▸ WHAT IS EXPECTED: A verbatim copy of the full data, with no pictures, is the expected answer.

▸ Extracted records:
--------------------------------

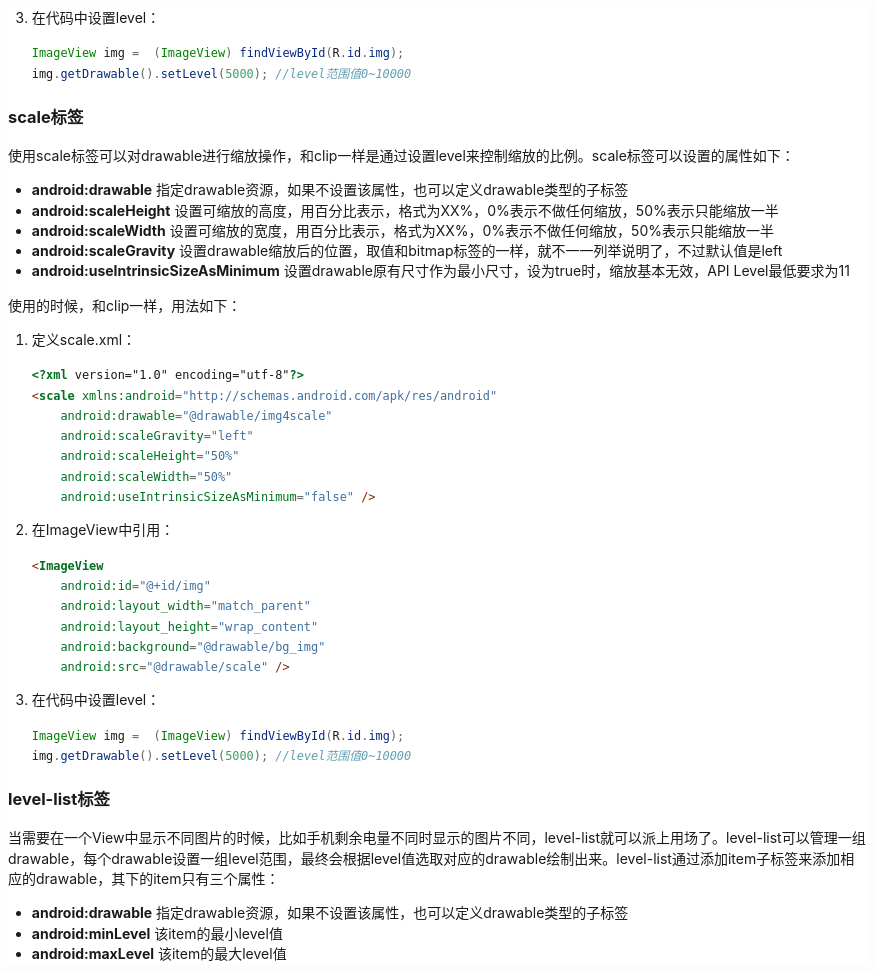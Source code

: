 3. 在代码中设置level：

   ```java
   ImageView img =  (ImageView) findViewById(R.id.img);
   img.getDrawable().setLevel(5000); //level范围值0~10000 
   ```

### scale标签

使用scale标签可以对drawable进行缩放操作，和clip一样是通过设置level来控制缩放的比例。scale标签可以设置的属性如下：

- **android:drawable** 指定drawable资源，如果不设置该属性，也可以定义drawable类型的子标签
- **android:scaleHeight** 设置可缩放的高度，用百分比表示，格式为XX%，0%表示不做任何缩放，50%表示只能缩放一半
- **android:scaleWidth** 设置可缩放的宽度，用百分比表示，格式为XX%，0%表示不做任何缩放，50%表示只能缩放一半
- **android:scaleGravity** 设置drawable缩放后的位置，取值和bitmap标签的一样，就不一一列举说明了，不过默认值是left
- **android:useIntrinsicSizeAsMinimum** 设置drawable原有尺寸作为最小尺寸，设为true时，缩放基本无效，API Level最低要求为11

使用的时候，和clip一样，用法如下：

1. 定义scale.xml：

   ```html
   <?xml version="1.0" encoding="utf-8"?>
   <scale xmlns:android="http://schemas.android.com/apk/res/android"
       android:drawable="@drawable/img4scale"
       android:scaleGravity="left"
       android:scaleHeight="50%"
       android:scaleWidth="50%"
       android:useIntrinsicSizeAsMinimum="false" />
   ```

2. 在ImageView中引用：

   ```html
   <ImageView
       android:id="@+id/img"
       android:layout_width="match_parent"
       android:layout_height="wrap_content"
       android:background="@drawable/bg_img"
       android:src="@drawable/scale" />
   ```

3. 在代码中设置level：

   ```java
   ImageView img =  (ImageView) findViewById(R.id.img);
   img.getDrawable().setLevel(5000); //level范围值0~10000 
   ```

### level-list标签

当需要在一个View中显示不同图片的时候，比如手机剩余电量不同时显示的图片不同，level-list就可以派上用场了。level-list可以管理一组drawable，每个drawable设置一组level范围，最终会根据level值选取对应的drawable绘制出来。level-list通过添加item子标签来添加相应的drawable，其下的item只有三个属性：

- **android:drawable** 指定drawable资源，如果不设置该属性，也可以定义drawable类型的子标签
- **android:minLevel** 该item的最小level值
- **android:maxLevel** 该item的最大level值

--------------------------------

▸ OUTPUT FOR THIS EXERCISE:
Source code

: 3. 在代码中设置level：

   ```java
   ImageView img =  (ImageView) findViewById(R.id.img);
   img.getDrawable().setLevel(5000); //level范围值0~10000 
   ```

### scale标签

使用scale标签可以对drawable进行缩放操作，和clip一样是通过设置level来控制缩放的比例。scale标签可以设置的属性如下：

- **android:drawable** 指定drawable资源，如果不设置该属性，也可以定义drawable类型的子标签
- **android:scaleHeight** 设置可缩放的高度，用百分比表示，格式为XX%，0%表示不做任何缩放，50%表示只能缩放一半
- **android:scaleWidth** 设置可缩放的宽度，用百分比表示，格式为XX%，0%表示不做任何缩放，50%表示只能缩放一半
- **android:scaleGravity** 设置drawable缩放后的位置，取值和bitmap标签的一样，就不一一列举说明了，不过默认值是left
- **android:useIntrinsicSizeAsMinimum** 设置drawable原有尺寸作为最小尺寸，设为true时，缩放基本无效，API Level最低要求为11

使用的时候，和clip一样，用法如下：

1. 定义scale.xml：

   ```html
   <?xml version="1.0" encoding="utf-8"?>
   <scale xmlns:android="http://schemas.android.com/apk/res/android"
       android:drawable="@drawable/img4scale"
       android:scaleGravity="left"
       android:scaleHeight="50%"
       android:scaleWidth="50%"
       android:useIntrinsicSizeAsMinimum="false" />
   ```

2. 在ImageView中引用：

   ```html
   <ImageView
       android:id="@+id/img"
       android:layout_width="match_parent"
       android:layout_height="wrap_content"
       android:background="@drawable/bg_img"
       android:src="@drawable/scale" />
   ```

3. 在代码中设置level：

   ```java
   ImageView img =  (ImageView) findViewById(R.id.img);
   img.getDrawable().setLevel(5000); //level范围值0~10000 
   ```

### level-list标签

当需要在一个View中显示不同图片的时候，比如手机剩余电量不同时显示的图片不同，level-list就可以派上用场了。level-list可以管理一组drawable，每个drawable设置一组level范围，最终会根据level值选取对应的drawable绘制出来。level-list通过添加item子标签来添加相应的drawable，其下的item只有三个属性：

- **android:drawable** 指定drawable资源，如果不设置该属性，也可以定义drawable类型的子标签
- **android:minLevel** 该item的最小level值
- **android:maxLevel** 该item的最大level值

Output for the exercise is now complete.